Nedensiz yere, anlamsız bir vakitte sizin de aklınıza düşen şeyler olur mu? Şimdi nerden çıktı bu dersiniz? Bana geçen işte böyle oldu. Durup dururken ben "Le Divorce"u izlememiştim dedim. Hani izlemem gerekiyordu da ben mi atlamıştım, yoo. Çıktığı dönem fragmanı izlemiş, kritikleri okumuş, izlememenin daha doğru olduğuna karar vermiştim. Ama niyeyse işte birden aklıma düştü. Dün de izledim. Filmle ilgili görüşümü özetlemem gerekirse, tuhaf bir film bu şeklinde olacaktır. Kötü mü? Değil sonuna kadar izledim. Ama iyi mi? O da değil. Tek bulduğum tanım, tuhaf.

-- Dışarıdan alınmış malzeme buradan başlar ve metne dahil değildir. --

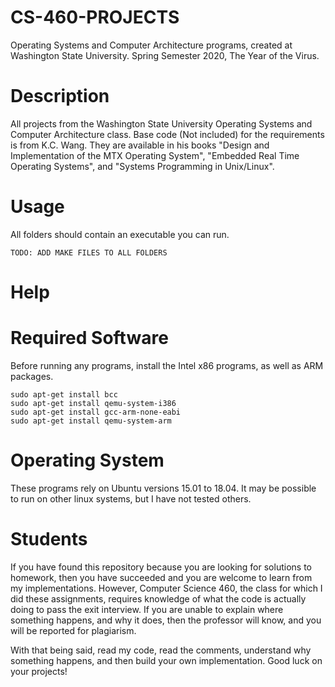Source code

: # CS-460-PROJECTS

Operating Systems and Computer Architecture programs, created at Washington State University.
Spring Semester 2020, The Year of the Virus.

# Description
All projects from the Washington State University Operating Systems and Computer Architecture class. Base code (Not included) for the requirements is from K.C. Wang. They are available in his books "Design and Implementation of the MTX Operating System", "Embedded Real Time Operating Systems", and "Systems Programming in Unix/Linux".

# Usage
All folders should contain an executable you can run. 

```
TODO: ADD MAKE FILES TO ALL FOLDERS
```

# Help

# Required Software
Before running any programs, install the Intel x86 programs, as well as ARM packages.
```
sudo apt-get install bcc
sudo apt-get install qemu-system-i386
sudo apt-get install gcc-arm-none-eabi
sudo apt-get install qemu-system-arm
```

# Operating System
These programs rely on Ubuntu versions 15.01 to 18.04. It may be possible to run on other linux systems, but I have not tested others.

# Students
If you have found this repository because you are looking for solutions to homework, then you have succeeded and you are welcome to learn from my implementations. However, Computer Science 460, the class for which I did these assignments, requires knowledge of what the code is actually doing to pass the exit interview. If you are unable to explain where something happens, and why it does, then the professor will know, and you will be reported for plagiarism. 

With that being said, read my code, read the comments, understand why something happens, and then build your own implementation. Good luck on your projects!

Filmi Howard's End, Remains od the Day, Golden Bowl gibi duygusal/dram filmleri hayata geçiren James Ivory yönetmiş. 2003 yapımı filmin başrollerinde Kate Hudson, Naomi Watts, Melvil Poupaud, Thierry Lhermitte var. Ayrıca yan rollerden birinde hoş sürpriz olarak karşımıza Glenn Close çıkıyor. Hemen şunu söylemeden geçmeyeyim, Glenn Close'un dünya üzerinde en güzel çıktığı film bu olsa gerek!






Kısaca filmin konusuna değinelim... Roxeanne (Watts) Paris'te yaşayan, evli ve bir çocuklu bir Amerikalıdır. Tekrar hamile kalmıştır. Bu süreçte destek olması için kızkardeşi Isabel (Hudson), Amerikalardan kalkıp yanına gelmektedir. İşte hayat ya bu, kocası  da (Poupaud) bu aşamada kendisini terk eder, gider. Sonrasında Roxeanne'nin kocası, kocasının ailesi, kızkardeşi, kocasının beraber olduğu kadının kocası ve kocasının dayısının da dahil olduğu tuhaf bir hikaye içine gireriz. Filmin ilerleyen dakikalarında bu kişilere muhtemel bir La Tour resmi ve Hermes'in Kelly çantası da dahil olur.

Diane Johnson'un yazdığı kitaptan uyarlanan filmi nerden başlasak eleştirmeye? Filmin afişine bakınca (bkz şekil 1 A yukarıda) film tipik bir romantk komedi gibi durmakta. İzlenen fragmanlar bu yönde bizi yönlendirmekte. Peki film romantik komedi mi? Hayır! Yönetmenin önceki türlerine daha yakın bir duruş içinde. Kitapta nasıl bir üslup vardır, yazarın mı yönetmenin mi olayı bu tür karmaşası, yoksa parayı burdan kıran Holivudlu prodüktörlerin bir oyunu mu bilemem ama filmin türü lanse edilenle yakından uzaktan alakalı değil. Filmde bir kaç espri geçse bile hani sizi güldürecek düzeyde bile değil. Ayrıca film yaklaşık 2 saat sürüyor. Romatik komedi için oldukça uzun bir süre. Ama filmi yeterince anlatmaya da yetmemiş ki demeden geçmeyeyim, bir noktada neden bitmiyor diye sorma ihtiyacı da hissediyorsunuz.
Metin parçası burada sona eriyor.